An incredible core of young and controllable talent led the 2016 Cubs to the Promised Land for the first time in 108 years. Surely a young team like that could contend for the World Series for a decade.

It’s been seven years, they’ve won one playoff game since, and the core is completely disbanded.

This isn’t an attempt to put a damper on your dreams. It’s a call to appreciate what you watched this season.

Sure. This team struck out way more than anyone would like. We all pulled our hair out watching called strike threes on middle-middle fastballs. The offense was positively anemic for half the year, and once they got themselves figured out, the stellar pitching’s wheels began to wobble.

Inexplicable injuries seemed to pile up, and no timetables were ever clear. The two most highly-paid players were dragged down by season-long, nagging injuries.

But this team won the division. But fans got to watch meaningful October baseball. But those in attendance got to revitalize and call up the ghosts of the crowd that used to inhabit the Hubert. H. Humphrey Metrodome.

But this was the team that broke the streak.

No longer will it be brought up on national broadcasts that the Twins had lost their previous 18 playoff games. No one will talk about 2004 again.

This was the team that made it happen.

From breaking the longest playoff losing streak in North American professional sports history to the individual moments of joy watching the Max Kepler resurgence or a Jorge Polanco professional plate appearance. This team provided joy.

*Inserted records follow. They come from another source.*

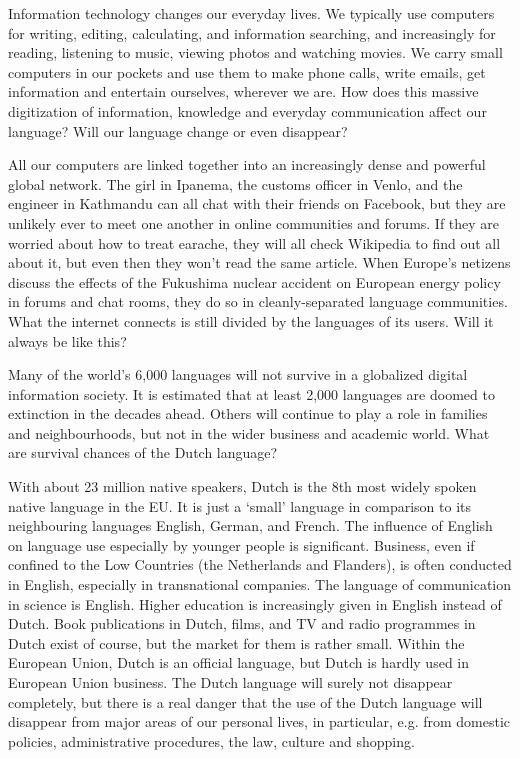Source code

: \begin{multicols}{2}
Information technology changes our everyday lives. We typically use computers for writing, editing, calculating, and information searching, and increasingly for reading, listening to music, viewing photos and watching movies. We carry small computers in our pockets and use them to make phone calls, write emails, get information and entertain ourselves, wherever we are. How does this massive digitization of information, knowledge and everyday communication affect our language? Will our language change or even disappear?

All our computers are linked together into an increasingly dense and powerful global network. The girl in Ipanema, the customs officer in Venlo, and the engineer in Kathmandu can all chat with their friends on Facebook, but they are unlikely ever to meet one another in online communities and forums. If they are worried about how to treat earache, they will all check Wikipedia to find out all about it, but even then they won't read the same article. When Europe's netizens discuss the effects of the Fukushima nuclear accident on European energy policy in forums and chat rooms, they do so in cleanly-separated language communities. What the internet connects is still divided by the languages of its users. Will it always be like this?

Many of the world's 6,000 languages will not survive in a globalized digital information society. It is estimated that at least 2,000 languages are doomed to extinction in the decades ahead. Others will continue to play a role in families and neighbourhoods, but not in the wider business and academic world. What are survival chances of the Dutch language?

With about 23 million native speakers, Dutch is the 8th most widely spoken native language in the EU. It is just a `small' language in comparison to its neighbouring languages English, German, and French. The influence of English on language use especially by younger people is significant. Business, even if confined to the Low Countries (the Netherlands and Flanders), is often conducted in English, especially in transnational companies. The language of communication in science is English. Higher education is increasingly given in English instead of Dutch. Book publications in Dutch, films, and TV and radio programmes in Dutch exist of course, but the market for them is rather small.  Within the European Union, Dutch is an official language, but Dutch is hardly used in European Union business. The Dutch language will surely not disappear completely, but there is a real danger that the use of the Dutch language will disappear from major areas of our personal lives, in particular, e.g. from domestic policies, administrative procedures, the law, culture and shopping.


\end{multicols}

Appreciate it before turning the page to next year.

Appreciate the energy of Kyle Farmer, the emergence of Ryan Jeffers, the chaos of Willi Castro, the random bombs from Michael A. Taylor and Joey Gallo, and the barrels into the gap of Donovan Solano.

Appreciate an entire bullpen throwing gas, Jhoan Durán and Caleb Thielbar’s elite curveballs, Brock Stewart’s comeback story, Emilio Pagán’s redemption arc, the Dallas Keuchel experience, the late-season moves to the pen of Louie Varland and Chris Paddack, and one of (if not the) best starting rotations in Twins history: Gray, López, Joe Ryan, Bailey Ober, Kenta Maeda, Varland, Tyler Mahle, Keuchel, and José De León.

Appreciate how this season made you feel, and the fun you had along the way, before looking into who should get a qualifying offer.

Thank you, everyone, for this season—especially those of you who work at 1 Twins Way.